Woorden maken een verhaal!
Zonder woorden zijn er geen verhalen. Om verhalen te begrijpen, moet je dus heel wat woorden kennen en weten wat die woorden betekenen.
Woorden leer je door de taal om je heen; dat kan gesproken taal zijn met of zonder gebaren maar ook geschreven taal.
Kinderen leren heel veel nieuwe woorden en als ze een woord maar vaak genoeg gehoord hebben, kennen ze al gauw de betekenis van dat woord. Zeker als ze het steeds in een andere situatie gehoord hebben.
Om de betekenis van een woord te leren, moet je dat woord ongeveer 7 keer gehoord hebben.
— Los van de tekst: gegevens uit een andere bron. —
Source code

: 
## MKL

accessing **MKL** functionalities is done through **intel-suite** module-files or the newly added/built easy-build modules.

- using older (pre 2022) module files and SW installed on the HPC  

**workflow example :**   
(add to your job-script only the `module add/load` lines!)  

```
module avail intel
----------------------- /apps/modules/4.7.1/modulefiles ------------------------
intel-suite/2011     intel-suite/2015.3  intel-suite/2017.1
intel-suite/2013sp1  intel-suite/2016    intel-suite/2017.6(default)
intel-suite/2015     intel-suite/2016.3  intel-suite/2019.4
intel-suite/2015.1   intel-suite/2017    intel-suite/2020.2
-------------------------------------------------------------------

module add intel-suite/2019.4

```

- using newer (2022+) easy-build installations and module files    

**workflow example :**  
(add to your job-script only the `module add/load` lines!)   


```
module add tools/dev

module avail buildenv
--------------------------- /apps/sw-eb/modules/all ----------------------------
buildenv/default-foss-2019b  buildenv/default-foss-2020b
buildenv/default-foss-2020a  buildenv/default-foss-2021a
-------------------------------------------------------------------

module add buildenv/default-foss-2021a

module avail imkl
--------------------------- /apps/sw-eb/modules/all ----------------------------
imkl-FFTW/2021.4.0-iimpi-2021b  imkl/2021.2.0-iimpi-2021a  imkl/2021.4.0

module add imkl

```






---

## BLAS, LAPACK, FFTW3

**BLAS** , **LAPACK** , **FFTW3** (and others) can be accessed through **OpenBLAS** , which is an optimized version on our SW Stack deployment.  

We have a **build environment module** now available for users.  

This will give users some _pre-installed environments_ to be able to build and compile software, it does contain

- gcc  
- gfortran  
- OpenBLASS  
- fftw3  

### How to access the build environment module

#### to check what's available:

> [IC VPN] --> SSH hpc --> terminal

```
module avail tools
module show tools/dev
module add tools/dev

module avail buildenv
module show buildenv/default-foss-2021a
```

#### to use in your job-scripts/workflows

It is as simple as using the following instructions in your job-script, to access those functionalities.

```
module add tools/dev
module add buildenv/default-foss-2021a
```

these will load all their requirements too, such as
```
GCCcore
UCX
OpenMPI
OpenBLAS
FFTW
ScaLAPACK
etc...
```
Het liefst op 7 verschillende momenten in verschillende situaties.
Dove en slechthorende kinderen kunnen op dezelfde manieren woorden leren als horende kinderen, maar zij hebben vaak minder kans om woorden te leren, omdat ze niet alles om zich heen goed kunnen horen.
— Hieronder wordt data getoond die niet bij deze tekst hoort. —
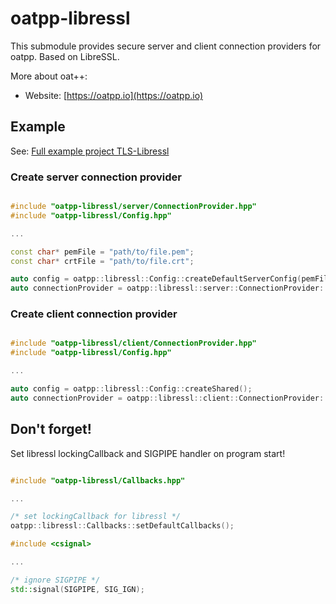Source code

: # oatpp-libressl
This submodule provides secure server and client connection providers for oatpp. Based on LibreSSL.

More about oat++:
- Website: [https://oatpp.io](https://oatpp.io)

## Example

See: [Full example project TLS-Libressl](https://github.com/oatpp/oatpp-examples/tree/master/tls-libressl)

### Create server connection provider

```c++

#include "oatpp-libressl/server/ConnectionProvider.hpp"
#include "oatpp-libressl/Config.hpp"

...

const char* pemFile = "path/to/file.pem";
const char* crtFile = "path/to/file.crt";

auto config = oatpp::libressl::Config::createDefaultServerConfig(pemFile, crtFile);
auto connectionProvider = oatpp::libressl::server::ConnectionProvider::createShared(config, 8443);

```

### Create client connection provider

```c++

#include "oatpp-libressl/client/ConnectionProvider.hpp"
#include "oatpp-libressl/Config.hpp"

...

auto config = oatpp::libressl::Config::createShared();
auto connectionProvider = oatpp::libressl::client::ConnectionProvider::createShared(config, "httpbin.org", 443);

```

## Don't forget!

Set libressl lockingCallback and SIGPIPE handler on program start!

```c++

#include "oatpp-libressl/Callbacks.hpp"

...

/* set lockingCallback for libressl */
oatpp::libressl::Callbacks::setDefaultCallbacks();

```

```c++
#include <csignal>

...

/* ignore SIGPIPE */
std::signal(SIGPIPE, SIG_IGN);
```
Bij hen is het nodig om de woorden bewust aan te bieden, de woorden te ondersteunen met gebaren en heel vaak te herhalen.
Dit kunt u bijvoorbeeld doen tijdens spelletjes met uw kind, tijdens het voorlezen, tijdens het koken of bij gesprekjes met uw kind.
Doordat uw kind woorden en de gebaren vaker hoort en ziet, kan hij of zij steeds beter begrijpen wat ze betekenen.
De woorden die uw kind op deze manier leert, zijn nodig om verhalen en boeken te begrijpen.